— Exercise details —
Below are the records; copy exactly the lines from the first through the one containing "Inside that gameObject, populate", both included, and leave out the pictures.

— Exercise data —
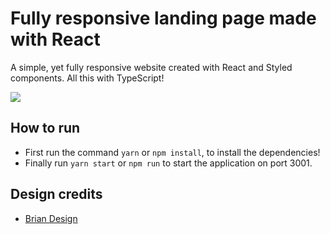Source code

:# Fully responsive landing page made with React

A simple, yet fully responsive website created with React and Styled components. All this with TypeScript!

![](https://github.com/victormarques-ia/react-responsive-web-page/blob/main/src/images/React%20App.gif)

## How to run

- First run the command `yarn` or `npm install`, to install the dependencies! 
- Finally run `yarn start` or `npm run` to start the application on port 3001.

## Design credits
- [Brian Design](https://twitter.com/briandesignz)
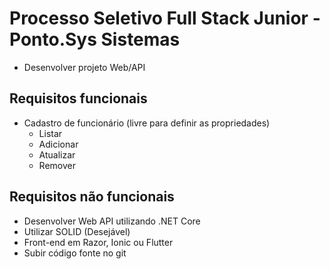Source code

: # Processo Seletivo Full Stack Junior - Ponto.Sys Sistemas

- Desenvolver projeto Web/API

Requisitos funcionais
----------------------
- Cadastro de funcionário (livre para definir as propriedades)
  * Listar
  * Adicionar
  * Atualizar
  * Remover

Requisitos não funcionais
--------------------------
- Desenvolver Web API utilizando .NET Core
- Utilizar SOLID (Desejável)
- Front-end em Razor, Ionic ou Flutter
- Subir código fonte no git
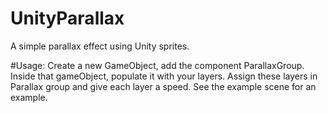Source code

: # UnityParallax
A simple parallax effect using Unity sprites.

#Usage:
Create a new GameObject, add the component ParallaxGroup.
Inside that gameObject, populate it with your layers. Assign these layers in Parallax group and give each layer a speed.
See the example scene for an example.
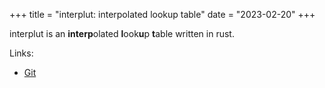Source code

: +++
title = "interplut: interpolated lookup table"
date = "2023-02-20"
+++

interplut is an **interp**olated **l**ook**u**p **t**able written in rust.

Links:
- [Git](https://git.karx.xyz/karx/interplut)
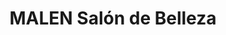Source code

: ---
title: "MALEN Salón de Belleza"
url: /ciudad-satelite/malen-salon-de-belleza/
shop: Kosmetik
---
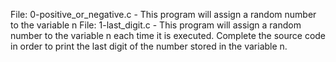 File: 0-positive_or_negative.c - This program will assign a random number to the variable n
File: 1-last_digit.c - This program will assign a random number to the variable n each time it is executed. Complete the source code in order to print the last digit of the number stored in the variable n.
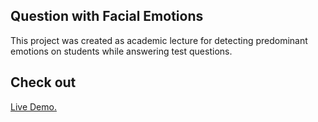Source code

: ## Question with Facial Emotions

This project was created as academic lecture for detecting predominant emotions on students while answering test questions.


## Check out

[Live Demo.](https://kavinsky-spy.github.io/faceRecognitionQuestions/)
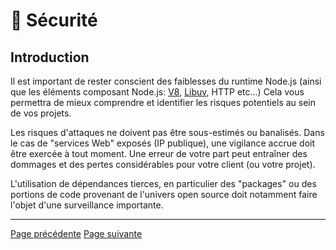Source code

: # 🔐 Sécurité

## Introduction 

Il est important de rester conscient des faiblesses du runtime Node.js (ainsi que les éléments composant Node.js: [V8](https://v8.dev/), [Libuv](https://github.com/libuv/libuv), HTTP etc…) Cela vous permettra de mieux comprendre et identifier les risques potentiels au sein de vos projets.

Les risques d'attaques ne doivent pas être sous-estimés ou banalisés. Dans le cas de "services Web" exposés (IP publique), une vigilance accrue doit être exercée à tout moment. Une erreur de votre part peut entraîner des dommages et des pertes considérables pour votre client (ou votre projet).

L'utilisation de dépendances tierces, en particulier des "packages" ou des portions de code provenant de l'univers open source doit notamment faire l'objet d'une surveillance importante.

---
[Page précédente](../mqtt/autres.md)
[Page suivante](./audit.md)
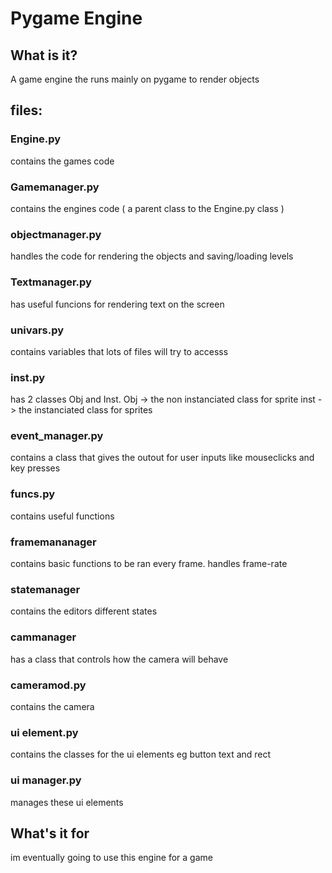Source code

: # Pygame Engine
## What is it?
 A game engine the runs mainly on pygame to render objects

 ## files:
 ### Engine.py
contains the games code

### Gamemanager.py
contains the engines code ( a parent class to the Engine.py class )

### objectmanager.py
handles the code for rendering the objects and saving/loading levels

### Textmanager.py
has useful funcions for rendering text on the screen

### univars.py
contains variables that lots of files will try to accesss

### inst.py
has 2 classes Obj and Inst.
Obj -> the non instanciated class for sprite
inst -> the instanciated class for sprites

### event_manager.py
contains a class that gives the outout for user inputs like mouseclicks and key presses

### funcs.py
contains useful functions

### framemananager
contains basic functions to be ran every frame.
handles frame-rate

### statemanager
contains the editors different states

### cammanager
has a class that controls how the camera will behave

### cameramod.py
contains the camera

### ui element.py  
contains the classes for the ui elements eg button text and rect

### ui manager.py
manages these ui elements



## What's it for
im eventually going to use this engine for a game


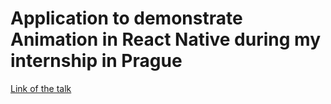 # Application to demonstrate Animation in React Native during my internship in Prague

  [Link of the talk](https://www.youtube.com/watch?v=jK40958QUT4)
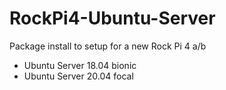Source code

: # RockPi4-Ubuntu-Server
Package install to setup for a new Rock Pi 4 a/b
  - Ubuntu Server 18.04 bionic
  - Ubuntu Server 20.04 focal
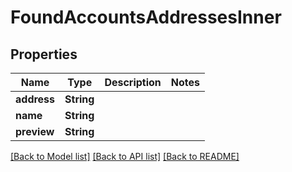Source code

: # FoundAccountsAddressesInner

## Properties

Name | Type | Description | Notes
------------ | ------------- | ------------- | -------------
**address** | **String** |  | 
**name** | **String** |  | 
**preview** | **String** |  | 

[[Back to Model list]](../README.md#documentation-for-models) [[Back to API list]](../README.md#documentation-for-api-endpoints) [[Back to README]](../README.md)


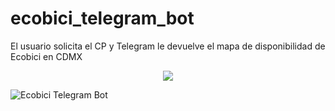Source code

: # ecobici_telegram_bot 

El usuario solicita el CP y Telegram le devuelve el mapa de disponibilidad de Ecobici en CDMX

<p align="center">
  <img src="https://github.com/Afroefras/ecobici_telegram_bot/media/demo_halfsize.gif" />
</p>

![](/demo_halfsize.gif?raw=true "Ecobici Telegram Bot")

— Solution to this exercise —
Source code

:# Fully responsive landing page made with React

A simple, yet fully responsive website created with React and Styled components. All this with TypeScript!

![](https://github.com/victormarques-ia/react-responsive-web-page/blob/main/src/images/React%20App.gif)

## How to run

- First run the command `yarn` or `npm install`, to install the dependencies! 
- Finally run `yarn start` or `npm run` to start the application on port 3001.

## Design credits
- [Brian Design](https://twitter.com/briandesignz)
Source code

: # Processo Seletivo Full Stack Junior - Ponto.Sys Sistemas

- Desenvolver projeto Web/API

Requisitos funcionais
----------------------
- Cadastro de funcionário (livre para definir as propriedades)
  * Listar
  * Adicionar
  * Atualizar
  * Remover

Requisitos não funcionais
--------------------------
- Desenvolver Web API utilizando .NET Core
- Utilizar SOLID (Desejável)
- Front-end em Razor, Ionic ou Flutter
- Subir código fonte no git
Source code

: # UnityParallax
A simple parallax effect using Unity sprites.

#Usage:
Create a new GameObject, add the component ParallaxGroup.
Inside that gameObject, populate it with your layers. Assign these layers in Parallax group and give each layer a speed.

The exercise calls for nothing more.